+++ GIVEN RECORDS

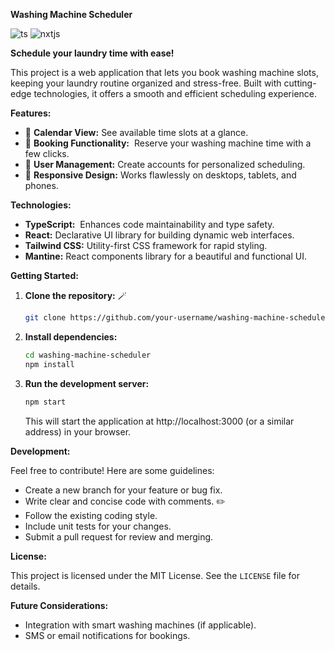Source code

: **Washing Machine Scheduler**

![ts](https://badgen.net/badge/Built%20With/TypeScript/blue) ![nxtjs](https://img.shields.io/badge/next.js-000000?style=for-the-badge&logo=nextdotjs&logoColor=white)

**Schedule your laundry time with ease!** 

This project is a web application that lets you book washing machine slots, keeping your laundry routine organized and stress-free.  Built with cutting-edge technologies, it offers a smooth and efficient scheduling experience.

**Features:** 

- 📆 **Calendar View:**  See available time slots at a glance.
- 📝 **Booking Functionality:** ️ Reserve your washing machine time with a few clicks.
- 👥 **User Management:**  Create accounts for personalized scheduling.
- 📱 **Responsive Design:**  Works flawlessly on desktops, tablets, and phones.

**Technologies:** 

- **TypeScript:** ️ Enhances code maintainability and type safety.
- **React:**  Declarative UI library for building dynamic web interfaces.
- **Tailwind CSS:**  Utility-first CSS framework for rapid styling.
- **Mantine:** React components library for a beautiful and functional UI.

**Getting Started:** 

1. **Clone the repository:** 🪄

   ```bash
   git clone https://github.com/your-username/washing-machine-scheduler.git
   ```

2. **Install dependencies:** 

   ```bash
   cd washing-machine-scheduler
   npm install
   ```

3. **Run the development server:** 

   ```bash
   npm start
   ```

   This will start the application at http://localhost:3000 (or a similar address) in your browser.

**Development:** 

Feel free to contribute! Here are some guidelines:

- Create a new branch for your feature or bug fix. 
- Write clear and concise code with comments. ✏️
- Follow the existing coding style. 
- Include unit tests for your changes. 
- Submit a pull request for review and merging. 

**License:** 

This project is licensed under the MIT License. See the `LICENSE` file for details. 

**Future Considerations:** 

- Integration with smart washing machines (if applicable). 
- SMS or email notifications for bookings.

++++++

__DIRECTIONS FOR THIS TASK__:
Each record above should be returned unchanged, except that the pictures are dropped.

__WRITTEN SOLUTION__:
Source code

: **Washing Machine Scheduler**

![ts](https://badgen.net/badge/Built%20With/TypeScript/blue) ![nxtjs](https://img.shields.io/badge/next.js-000000?style=for-the-badge&logo=nextdotjs&logoColor=white)

**Schedule your laundry time with ease!** 

This project is a web application that lets you book washing machine slots, keeping your laundry routine organized and stress-free.  Built with cutting-edge technologies, it offers a smooth and efficient scheduling experience.

**Features:** 

- 📆 **Calendar View:**  See available time slots at a glance.
- 📝 **Booking Functionality:** ️ Reserve your washing machine time with a few clicks.
- 👥 **User Management:**  Create accounts for personalized scheduling.
- 📱 **Responsive Design:**  Works flawlessly on desktops, tablets, and phones.

**Technologies:** 

- **TypeScript:** ️ Enhances code maintainability and type safety.
- **React:**  Declarative UI library for building dynamic web interfaces.
- **Tailwind CSS:**  Utility-first CSS framework for rapid styling.
- **Mantine:** React components library for a beautiful and functional UI.

**Getting Started:** 

1. **Clone the repository:** 🪄

   ```bash
   git clone https://github.com/your-username/washing-machine-scheduler.git
   ```

2. **Install dependencies:** 

   ```bash
   cd washing-machine-scheduler
   npm install
   ```

3. **Run the development server:** 

   ```bash
   npm start
   ```

   This will start the application at http://localhost:3000 (or a similar address) in your browser.

**Development:** 

Feel free to contribute! Here are some guidelines:

- Create a new branch for your feature or bug fix. 
- Write clear and concise code with comments. ✏️
- Follow the existing coding style. 
- Include unit tests for your changes. 
- Submit a pull request for review and merging. 

**License:** 

This project is licensed under the MIT License. See the `LICENSE` file for details. 

**Future Considerations:** 

- Integration with smart washing machines (if applicable). 
- SMS or email notifications for bookings.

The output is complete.